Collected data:
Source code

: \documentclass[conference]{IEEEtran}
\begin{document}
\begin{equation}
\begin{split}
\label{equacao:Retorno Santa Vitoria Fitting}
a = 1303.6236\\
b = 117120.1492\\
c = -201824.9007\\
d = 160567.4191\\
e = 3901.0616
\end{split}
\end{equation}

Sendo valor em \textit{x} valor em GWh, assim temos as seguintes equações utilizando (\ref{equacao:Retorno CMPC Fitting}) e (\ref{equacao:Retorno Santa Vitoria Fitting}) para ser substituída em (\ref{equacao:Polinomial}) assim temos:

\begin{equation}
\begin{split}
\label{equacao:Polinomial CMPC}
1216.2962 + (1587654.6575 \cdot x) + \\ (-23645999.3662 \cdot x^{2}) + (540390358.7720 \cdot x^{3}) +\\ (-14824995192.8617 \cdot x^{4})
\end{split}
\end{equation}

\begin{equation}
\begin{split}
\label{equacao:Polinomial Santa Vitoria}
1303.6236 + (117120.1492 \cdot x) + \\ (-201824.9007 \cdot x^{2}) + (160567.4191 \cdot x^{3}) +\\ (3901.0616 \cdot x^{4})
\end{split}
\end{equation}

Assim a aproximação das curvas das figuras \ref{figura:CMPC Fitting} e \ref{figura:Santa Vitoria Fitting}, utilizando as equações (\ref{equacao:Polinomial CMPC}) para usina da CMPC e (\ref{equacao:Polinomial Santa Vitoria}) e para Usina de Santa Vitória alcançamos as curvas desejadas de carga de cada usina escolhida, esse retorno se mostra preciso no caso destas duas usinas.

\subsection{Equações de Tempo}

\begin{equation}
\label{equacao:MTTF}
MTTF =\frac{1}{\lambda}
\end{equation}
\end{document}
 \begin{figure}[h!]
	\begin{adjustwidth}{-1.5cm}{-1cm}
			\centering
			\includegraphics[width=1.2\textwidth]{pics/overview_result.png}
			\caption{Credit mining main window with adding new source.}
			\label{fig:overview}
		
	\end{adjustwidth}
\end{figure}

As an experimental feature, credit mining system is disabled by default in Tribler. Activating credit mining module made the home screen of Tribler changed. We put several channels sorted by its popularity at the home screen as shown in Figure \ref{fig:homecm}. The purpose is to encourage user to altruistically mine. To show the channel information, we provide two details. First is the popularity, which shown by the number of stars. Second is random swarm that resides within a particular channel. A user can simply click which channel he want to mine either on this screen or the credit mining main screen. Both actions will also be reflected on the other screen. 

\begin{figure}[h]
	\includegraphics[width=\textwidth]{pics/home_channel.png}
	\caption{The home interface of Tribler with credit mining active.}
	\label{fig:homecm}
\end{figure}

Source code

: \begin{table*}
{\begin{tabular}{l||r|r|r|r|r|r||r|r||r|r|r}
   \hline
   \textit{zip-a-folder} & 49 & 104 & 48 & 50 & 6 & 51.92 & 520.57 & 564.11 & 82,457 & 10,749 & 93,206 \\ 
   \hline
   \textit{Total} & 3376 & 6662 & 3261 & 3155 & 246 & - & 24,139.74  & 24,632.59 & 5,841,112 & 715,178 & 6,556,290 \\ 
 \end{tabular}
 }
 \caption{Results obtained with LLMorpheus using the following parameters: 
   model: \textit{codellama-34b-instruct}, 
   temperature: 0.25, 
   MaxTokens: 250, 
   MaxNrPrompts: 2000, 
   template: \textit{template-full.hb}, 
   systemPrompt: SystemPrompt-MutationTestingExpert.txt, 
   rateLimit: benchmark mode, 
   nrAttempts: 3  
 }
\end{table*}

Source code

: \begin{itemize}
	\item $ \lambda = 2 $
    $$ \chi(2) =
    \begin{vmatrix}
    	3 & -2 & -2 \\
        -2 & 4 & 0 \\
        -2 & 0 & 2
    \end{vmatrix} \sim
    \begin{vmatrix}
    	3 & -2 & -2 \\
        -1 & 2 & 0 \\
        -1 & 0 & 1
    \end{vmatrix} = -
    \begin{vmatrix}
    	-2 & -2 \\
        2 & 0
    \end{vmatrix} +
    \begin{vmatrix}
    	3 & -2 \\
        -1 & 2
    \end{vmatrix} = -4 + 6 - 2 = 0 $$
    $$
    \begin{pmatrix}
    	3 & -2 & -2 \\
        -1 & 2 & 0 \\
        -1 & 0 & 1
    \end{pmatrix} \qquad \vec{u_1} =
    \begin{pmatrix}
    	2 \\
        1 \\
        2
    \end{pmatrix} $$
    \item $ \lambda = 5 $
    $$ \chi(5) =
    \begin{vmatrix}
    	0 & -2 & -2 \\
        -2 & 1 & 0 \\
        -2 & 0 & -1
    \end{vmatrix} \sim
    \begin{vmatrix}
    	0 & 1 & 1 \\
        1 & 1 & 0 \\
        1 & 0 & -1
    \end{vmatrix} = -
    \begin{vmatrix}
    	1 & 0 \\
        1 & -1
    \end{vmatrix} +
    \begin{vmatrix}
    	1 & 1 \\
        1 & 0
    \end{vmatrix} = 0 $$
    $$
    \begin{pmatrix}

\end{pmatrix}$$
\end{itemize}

*What the exercise asks*
When the records above are checked line by line, how many lines contain the word "label"? Please give only that number.

*Result for this exercise*
6